By Ava Wendelken
NEW YORK – According to a new survey conducted by Penn State’s department of sociology, over half of all business majors have experienced seeing their fathers turn into the Green Goblin after drinking a serum made to make him stronger.
“Honestly my home life has been kind of bad lately,” volunteered one survey respondent. “My dad and I have always had a pretty distant relationship. Then he started yelling at himself in the mirror when he thought I wasn’t home and flying around on a big green glider. He would also do a weird goblin voice even though it was like, c’mon, you and I both know that’s not really how you normally talk.”
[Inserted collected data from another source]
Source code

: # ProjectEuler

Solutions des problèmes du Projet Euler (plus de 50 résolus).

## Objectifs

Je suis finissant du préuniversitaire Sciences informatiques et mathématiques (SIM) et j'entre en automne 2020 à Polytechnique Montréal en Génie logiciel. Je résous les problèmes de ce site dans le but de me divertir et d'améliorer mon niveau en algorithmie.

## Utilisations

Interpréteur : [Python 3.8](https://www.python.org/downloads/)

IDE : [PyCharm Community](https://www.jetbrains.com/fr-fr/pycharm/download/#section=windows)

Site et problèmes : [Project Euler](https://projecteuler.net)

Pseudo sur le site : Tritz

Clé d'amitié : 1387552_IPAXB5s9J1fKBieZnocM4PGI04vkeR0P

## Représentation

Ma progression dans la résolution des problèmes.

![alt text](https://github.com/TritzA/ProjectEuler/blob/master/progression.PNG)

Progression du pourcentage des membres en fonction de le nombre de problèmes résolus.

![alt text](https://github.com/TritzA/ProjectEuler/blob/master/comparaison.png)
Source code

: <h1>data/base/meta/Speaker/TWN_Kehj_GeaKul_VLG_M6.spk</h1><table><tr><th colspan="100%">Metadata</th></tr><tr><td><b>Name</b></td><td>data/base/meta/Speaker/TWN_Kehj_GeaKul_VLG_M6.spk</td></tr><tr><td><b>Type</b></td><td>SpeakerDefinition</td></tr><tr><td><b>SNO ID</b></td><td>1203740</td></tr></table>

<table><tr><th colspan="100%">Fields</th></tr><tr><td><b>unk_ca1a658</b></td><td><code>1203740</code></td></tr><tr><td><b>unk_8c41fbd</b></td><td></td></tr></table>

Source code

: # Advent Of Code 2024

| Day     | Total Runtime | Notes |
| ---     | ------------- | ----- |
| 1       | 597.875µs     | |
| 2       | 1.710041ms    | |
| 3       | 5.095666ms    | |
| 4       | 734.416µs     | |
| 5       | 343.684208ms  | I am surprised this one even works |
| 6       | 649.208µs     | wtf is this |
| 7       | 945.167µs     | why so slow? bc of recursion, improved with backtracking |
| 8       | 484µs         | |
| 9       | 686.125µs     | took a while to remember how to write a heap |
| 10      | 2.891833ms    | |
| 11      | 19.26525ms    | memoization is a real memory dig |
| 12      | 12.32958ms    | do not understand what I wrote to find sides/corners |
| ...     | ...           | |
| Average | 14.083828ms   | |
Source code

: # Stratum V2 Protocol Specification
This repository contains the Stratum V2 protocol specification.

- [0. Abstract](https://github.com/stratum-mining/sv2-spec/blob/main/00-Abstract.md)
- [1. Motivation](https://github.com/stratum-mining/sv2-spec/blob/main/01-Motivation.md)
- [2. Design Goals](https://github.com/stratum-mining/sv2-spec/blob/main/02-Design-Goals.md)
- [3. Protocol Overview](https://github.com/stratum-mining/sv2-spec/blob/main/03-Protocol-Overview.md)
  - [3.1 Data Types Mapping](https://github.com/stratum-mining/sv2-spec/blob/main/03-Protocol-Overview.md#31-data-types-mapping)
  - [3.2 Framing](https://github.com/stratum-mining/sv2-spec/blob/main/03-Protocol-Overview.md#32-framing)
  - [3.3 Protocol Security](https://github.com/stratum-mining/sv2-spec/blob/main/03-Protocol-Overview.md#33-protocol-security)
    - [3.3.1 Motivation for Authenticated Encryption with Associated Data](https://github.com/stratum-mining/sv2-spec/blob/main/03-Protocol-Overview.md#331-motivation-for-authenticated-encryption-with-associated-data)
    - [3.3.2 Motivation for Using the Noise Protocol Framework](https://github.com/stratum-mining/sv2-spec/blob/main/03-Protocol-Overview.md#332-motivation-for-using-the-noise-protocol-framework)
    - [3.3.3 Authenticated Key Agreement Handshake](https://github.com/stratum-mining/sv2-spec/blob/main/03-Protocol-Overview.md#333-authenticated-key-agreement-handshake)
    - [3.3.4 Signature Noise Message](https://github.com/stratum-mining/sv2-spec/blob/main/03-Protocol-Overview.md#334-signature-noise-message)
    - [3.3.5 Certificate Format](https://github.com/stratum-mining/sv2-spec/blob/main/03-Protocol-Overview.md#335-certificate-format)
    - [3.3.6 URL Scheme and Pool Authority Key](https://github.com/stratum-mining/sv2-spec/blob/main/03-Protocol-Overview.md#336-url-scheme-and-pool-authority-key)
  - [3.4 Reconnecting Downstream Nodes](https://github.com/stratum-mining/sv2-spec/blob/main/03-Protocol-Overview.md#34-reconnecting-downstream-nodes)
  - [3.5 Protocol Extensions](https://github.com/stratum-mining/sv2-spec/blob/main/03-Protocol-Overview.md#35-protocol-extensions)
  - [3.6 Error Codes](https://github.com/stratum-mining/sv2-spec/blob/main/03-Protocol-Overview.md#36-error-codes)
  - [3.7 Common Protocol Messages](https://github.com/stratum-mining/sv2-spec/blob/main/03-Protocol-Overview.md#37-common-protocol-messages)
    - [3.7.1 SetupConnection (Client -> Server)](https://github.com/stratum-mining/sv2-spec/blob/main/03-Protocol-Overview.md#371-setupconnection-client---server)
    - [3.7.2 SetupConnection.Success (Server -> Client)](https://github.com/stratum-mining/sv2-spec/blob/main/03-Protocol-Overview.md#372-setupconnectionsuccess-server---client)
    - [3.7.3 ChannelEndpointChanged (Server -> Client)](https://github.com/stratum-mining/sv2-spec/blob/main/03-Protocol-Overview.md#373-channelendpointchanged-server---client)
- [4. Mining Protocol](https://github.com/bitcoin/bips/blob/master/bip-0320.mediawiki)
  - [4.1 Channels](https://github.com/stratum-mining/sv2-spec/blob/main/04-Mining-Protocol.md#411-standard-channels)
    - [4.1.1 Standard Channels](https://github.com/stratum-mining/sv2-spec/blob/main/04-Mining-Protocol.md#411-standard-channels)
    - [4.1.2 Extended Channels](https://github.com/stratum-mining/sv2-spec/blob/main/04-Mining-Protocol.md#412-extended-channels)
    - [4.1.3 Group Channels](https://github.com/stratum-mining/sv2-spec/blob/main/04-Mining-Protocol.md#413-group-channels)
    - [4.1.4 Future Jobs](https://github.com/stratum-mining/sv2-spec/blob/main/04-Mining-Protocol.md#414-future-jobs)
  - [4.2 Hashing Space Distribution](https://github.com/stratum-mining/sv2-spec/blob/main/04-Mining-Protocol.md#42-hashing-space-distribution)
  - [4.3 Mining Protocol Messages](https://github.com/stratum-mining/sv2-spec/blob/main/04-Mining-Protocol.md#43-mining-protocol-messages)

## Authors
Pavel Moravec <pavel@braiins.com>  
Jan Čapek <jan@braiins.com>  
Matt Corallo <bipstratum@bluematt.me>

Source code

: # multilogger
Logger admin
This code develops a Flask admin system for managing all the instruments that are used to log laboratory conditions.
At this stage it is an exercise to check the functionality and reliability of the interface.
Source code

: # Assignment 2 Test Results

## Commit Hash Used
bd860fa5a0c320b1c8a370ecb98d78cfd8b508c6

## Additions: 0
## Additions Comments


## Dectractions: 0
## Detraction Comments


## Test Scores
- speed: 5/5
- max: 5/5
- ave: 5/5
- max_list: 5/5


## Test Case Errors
Researcher Sadie Miller has observed a stark trend in her data points, indicating that there’s some real validity to the finding that many business majors have had the experience of realizing that their father is the Green Goblin terrorizing New York City.
“We’ve noticed an epidemic of absentee fathers in this demographic. A whole generation of sons has barely met their fathers because their fathers are millionaire scientists who drank a vial of an experimental performance drug that made them really strong and crazy.”
However, a notable portion of business majors surveyed has reported a distinctly different familial experience.
“I actually can’t relate to the goblin thing at all,” wrote an anonymous survey participant. “My dad was a nuclear scientist who created a compact but unstable nuclear reactor that went haywire and fused metal octopus arms to his spine. He’s on disability now and it’s pretty hard on my mom.”